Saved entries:
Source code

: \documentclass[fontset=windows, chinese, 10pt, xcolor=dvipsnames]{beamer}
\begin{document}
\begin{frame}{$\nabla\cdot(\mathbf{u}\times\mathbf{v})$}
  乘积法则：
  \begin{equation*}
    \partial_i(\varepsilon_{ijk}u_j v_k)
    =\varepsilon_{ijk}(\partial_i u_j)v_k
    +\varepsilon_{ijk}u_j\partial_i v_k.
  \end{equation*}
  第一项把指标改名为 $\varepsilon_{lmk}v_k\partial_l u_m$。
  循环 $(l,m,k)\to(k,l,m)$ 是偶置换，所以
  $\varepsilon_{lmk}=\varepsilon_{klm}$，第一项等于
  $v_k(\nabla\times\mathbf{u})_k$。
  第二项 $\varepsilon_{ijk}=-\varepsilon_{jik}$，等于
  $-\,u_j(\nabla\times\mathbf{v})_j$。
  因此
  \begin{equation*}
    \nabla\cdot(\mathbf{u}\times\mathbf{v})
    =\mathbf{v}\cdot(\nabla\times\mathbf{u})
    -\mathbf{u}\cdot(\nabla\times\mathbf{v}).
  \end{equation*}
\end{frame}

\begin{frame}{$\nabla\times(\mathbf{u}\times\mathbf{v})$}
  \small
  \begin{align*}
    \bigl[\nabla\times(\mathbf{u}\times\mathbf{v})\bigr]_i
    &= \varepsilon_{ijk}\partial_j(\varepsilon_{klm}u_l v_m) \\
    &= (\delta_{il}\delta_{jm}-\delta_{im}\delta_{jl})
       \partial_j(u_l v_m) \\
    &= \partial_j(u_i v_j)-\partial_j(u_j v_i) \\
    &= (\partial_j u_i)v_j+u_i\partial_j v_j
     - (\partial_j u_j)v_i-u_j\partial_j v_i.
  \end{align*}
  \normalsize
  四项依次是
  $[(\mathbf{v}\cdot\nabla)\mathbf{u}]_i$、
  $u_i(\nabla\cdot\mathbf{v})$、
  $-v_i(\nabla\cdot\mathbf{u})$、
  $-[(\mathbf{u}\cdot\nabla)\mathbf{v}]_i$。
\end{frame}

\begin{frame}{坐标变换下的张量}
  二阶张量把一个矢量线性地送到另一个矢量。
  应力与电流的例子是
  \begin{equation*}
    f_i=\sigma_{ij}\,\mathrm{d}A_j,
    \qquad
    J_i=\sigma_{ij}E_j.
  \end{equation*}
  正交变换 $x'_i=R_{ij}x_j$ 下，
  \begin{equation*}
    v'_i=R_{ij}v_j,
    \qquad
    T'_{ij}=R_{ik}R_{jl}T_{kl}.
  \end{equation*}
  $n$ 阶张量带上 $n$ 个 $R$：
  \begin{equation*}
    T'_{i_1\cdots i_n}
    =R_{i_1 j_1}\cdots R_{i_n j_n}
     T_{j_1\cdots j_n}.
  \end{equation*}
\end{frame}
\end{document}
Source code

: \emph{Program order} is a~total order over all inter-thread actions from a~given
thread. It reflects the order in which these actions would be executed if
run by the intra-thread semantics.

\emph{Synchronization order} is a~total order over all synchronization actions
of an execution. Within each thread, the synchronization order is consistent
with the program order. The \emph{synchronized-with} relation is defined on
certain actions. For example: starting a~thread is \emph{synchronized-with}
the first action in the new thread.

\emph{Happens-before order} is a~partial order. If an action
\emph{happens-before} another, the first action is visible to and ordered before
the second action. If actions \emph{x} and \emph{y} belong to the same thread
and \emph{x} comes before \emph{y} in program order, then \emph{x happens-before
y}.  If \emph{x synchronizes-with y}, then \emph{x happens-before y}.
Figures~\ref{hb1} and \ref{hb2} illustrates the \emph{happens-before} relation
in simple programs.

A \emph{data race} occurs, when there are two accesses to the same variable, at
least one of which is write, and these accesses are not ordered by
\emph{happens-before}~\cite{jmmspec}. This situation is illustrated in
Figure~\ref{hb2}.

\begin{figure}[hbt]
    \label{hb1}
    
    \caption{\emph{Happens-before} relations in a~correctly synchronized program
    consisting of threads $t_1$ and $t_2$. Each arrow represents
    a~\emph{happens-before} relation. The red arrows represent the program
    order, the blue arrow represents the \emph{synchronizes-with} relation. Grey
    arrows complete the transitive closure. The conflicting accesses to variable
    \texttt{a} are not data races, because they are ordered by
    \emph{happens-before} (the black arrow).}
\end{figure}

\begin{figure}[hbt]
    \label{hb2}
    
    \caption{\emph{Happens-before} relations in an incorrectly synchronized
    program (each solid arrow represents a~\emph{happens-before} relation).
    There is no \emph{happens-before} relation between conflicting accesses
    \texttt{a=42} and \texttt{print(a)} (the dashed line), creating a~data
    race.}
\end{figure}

Work item: Return the entries exactly through the "循环 $(l,m,k)\to(k,l,m)$ 是偶置换，所以" line.

Response to the exercise:
Source code

: \documentclass[fontset=windows, chinese, 10pt, xcolor=dvipsnames]{beamer}
\begin{document}
\begin{frame}{$\nabla\cdot(\mathbf{u}\times\mathbf{v})$}
  乘积法则：
  \begin{equation*}
    \partial_i(\varepsilon_{ijk}u_j v_k)
    =\varepsilon_{ijk}(\partial_i u_j)v_k
    +\varepsilon_{ijk}u_j\partial_i v_k.
  \end{equation*}
  第一项把指标改名为 $\varepsilon_{lmk}v_k\partial_l u_m$。
  循环 $(l,m,k)\to(k,l,m)$ 是偶置换，所以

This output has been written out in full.